Your assignment:
Your task is to copy every line below that contains the word "brightness".

Stored data entries

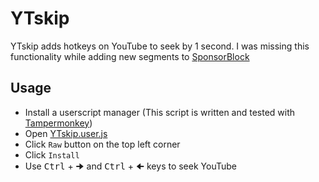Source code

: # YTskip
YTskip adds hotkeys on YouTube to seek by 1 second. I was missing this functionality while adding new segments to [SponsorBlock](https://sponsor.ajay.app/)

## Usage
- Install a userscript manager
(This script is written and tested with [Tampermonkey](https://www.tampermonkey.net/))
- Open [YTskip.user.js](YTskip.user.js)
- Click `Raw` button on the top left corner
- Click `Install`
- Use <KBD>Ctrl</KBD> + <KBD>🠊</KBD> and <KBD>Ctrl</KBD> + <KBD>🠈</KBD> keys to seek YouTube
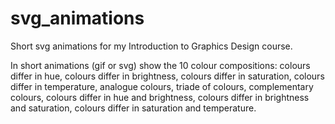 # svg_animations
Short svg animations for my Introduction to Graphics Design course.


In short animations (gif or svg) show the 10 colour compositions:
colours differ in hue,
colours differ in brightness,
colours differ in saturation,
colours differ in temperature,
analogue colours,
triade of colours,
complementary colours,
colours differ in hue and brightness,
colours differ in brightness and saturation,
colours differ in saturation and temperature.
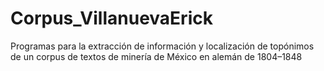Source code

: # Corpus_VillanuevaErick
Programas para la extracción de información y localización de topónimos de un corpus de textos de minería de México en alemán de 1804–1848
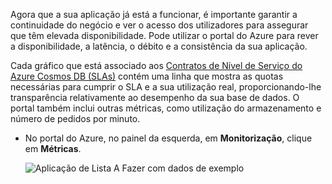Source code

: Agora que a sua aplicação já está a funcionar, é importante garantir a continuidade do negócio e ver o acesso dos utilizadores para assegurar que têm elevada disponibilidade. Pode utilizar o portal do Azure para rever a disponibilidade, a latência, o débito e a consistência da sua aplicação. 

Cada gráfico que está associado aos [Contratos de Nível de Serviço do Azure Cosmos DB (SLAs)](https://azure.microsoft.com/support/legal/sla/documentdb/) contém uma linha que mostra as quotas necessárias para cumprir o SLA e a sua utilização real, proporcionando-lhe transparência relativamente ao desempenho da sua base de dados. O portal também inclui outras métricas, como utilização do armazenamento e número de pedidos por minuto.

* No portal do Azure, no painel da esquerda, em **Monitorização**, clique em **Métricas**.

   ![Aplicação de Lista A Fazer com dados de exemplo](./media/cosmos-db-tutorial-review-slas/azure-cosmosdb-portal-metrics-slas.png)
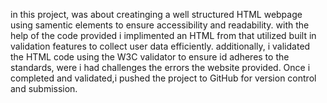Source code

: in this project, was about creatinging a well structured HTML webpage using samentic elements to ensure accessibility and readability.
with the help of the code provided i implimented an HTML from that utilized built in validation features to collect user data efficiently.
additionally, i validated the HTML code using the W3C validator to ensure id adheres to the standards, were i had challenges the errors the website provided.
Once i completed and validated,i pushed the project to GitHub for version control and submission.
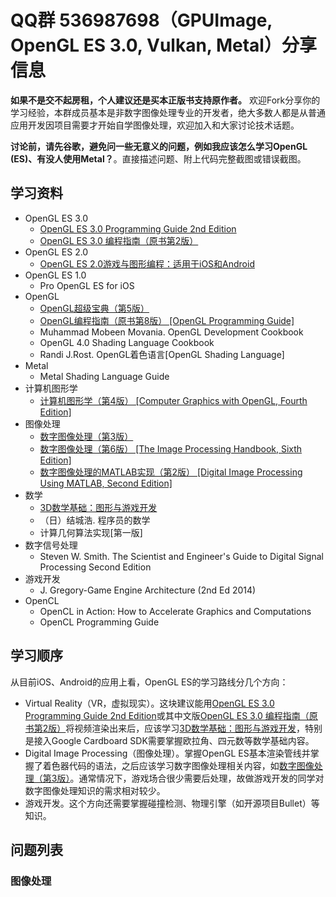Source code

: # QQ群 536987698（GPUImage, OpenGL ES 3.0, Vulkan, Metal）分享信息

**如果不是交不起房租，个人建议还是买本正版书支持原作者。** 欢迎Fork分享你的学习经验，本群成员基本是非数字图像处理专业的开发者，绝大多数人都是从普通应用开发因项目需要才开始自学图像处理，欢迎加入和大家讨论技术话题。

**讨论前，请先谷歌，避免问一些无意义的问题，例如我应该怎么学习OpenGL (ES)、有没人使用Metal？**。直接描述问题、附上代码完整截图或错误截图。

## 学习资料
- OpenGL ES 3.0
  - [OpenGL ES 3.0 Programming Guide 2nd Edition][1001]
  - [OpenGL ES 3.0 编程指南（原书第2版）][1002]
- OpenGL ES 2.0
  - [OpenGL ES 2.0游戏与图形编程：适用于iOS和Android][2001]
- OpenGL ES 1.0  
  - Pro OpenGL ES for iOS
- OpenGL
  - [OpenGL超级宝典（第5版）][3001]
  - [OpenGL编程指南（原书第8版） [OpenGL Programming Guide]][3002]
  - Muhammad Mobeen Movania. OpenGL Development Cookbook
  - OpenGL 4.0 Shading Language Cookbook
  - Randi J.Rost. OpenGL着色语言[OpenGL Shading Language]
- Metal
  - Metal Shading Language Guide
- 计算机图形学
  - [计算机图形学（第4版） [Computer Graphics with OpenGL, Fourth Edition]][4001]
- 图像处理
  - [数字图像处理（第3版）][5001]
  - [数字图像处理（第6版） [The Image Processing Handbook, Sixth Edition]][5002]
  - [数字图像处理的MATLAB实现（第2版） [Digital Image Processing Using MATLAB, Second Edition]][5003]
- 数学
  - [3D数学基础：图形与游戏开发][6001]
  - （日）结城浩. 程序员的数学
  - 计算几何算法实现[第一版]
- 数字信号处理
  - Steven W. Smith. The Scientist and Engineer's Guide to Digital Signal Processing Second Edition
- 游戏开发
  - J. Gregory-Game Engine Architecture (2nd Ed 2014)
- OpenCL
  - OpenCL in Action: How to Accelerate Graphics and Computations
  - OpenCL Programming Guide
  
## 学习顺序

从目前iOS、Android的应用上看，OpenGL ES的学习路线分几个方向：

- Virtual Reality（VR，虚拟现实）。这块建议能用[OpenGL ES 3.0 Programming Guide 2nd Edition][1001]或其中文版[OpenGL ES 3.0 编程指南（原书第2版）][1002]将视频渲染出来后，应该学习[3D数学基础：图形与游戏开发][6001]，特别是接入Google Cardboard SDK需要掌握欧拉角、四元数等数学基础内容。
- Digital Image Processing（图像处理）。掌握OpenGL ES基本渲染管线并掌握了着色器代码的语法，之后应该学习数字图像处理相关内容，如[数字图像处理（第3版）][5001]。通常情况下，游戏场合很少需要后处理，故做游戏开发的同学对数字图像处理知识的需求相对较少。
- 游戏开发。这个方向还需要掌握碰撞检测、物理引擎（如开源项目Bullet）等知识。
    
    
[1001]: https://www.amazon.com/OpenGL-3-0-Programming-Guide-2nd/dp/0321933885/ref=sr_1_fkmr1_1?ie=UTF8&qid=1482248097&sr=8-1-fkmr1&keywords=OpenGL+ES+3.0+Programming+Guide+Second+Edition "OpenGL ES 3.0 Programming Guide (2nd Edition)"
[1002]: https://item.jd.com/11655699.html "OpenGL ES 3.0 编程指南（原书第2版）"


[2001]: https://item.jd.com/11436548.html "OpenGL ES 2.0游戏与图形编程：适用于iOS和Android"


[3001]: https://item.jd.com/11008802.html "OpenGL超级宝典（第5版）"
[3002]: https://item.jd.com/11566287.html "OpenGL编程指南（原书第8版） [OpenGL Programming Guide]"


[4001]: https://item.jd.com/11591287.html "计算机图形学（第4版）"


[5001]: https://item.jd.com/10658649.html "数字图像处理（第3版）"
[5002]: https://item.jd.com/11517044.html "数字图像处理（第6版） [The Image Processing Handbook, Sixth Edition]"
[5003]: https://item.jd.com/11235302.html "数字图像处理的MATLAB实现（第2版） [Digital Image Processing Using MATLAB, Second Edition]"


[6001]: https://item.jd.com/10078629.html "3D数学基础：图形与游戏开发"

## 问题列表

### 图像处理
* * *
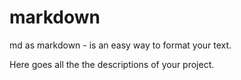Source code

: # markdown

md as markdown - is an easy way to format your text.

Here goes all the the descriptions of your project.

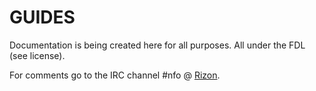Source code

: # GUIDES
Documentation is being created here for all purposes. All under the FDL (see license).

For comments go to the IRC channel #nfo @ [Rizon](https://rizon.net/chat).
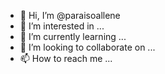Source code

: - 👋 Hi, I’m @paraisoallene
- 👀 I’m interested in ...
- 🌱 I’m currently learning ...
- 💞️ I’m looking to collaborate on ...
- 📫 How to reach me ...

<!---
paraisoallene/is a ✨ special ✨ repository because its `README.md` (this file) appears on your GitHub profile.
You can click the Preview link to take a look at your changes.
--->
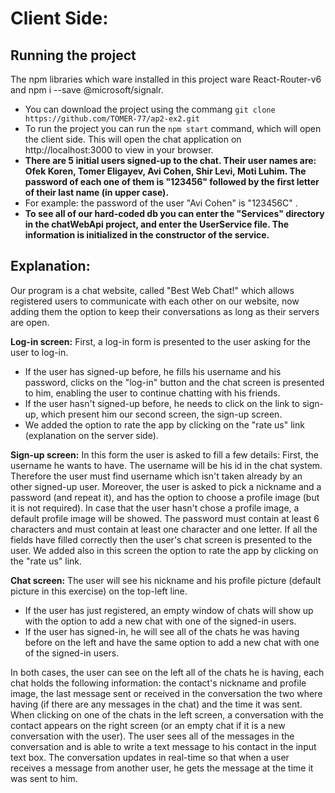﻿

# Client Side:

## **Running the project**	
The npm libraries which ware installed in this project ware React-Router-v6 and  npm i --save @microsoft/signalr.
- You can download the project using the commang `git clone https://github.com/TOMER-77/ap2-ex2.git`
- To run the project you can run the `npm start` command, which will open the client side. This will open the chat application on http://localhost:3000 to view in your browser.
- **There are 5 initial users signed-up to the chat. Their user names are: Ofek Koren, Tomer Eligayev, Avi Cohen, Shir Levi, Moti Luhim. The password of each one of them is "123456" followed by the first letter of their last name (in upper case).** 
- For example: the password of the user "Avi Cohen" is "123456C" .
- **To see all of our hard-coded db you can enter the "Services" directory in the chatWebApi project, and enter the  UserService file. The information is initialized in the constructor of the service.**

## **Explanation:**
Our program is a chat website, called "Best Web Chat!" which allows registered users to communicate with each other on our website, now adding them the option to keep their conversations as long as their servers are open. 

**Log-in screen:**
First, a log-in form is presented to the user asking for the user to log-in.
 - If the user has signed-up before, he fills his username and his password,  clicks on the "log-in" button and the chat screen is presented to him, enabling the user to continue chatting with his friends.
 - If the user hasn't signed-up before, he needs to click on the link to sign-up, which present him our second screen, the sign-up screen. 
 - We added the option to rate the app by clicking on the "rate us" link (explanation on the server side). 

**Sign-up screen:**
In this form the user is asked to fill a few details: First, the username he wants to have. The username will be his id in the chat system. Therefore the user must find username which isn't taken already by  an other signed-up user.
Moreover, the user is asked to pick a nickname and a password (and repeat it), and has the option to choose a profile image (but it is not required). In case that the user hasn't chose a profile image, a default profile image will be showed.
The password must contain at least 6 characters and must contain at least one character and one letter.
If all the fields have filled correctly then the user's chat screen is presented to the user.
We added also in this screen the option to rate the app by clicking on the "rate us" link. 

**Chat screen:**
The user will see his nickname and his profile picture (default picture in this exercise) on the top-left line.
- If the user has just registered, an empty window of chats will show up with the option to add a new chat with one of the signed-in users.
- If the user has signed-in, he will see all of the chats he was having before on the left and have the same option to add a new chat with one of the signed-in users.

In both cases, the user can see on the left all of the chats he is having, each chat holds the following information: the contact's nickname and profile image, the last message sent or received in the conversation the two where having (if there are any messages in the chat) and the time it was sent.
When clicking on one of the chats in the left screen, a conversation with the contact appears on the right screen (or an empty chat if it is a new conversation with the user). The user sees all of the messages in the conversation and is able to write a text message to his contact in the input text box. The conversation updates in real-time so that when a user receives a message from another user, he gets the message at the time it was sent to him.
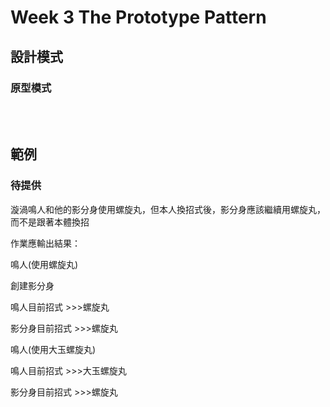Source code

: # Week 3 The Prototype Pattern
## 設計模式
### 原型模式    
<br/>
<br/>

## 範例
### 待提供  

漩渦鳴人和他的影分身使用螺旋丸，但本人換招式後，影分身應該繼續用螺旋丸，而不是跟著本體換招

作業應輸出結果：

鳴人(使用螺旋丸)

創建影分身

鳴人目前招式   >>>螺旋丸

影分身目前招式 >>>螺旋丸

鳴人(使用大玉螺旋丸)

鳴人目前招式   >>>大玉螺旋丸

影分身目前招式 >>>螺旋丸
* * *
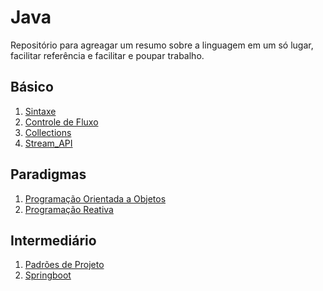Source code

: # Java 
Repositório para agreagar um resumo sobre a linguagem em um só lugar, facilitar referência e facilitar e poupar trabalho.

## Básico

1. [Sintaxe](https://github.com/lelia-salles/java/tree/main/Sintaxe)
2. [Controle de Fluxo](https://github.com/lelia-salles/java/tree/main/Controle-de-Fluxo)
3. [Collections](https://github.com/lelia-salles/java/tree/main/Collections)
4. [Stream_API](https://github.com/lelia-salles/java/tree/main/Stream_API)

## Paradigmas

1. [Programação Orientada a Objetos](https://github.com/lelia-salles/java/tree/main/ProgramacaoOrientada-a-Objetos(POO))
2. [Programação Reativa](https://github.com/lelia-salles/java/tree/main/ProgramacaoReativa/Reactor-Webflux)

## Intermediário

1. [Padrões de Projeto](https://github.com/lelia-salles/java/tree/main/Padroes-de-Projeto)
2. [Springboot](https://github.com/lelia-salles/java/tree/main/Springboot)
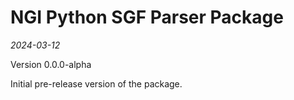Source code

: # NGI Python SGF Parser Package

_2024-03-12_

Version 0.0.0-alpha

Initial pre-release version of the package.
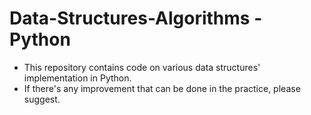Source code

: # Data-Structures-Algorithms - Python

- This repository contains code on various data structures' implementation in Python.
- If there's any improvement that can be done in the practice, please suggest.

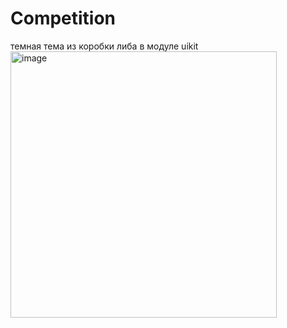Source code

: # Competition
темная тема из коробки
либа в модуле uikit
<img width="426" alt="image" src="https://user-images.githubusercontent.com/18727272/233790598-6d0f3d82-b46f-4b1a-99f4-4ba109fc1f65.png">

Written response:
colours differ in brightness,
colours differ in hue and brightness,
colours differ in brightness and saturation,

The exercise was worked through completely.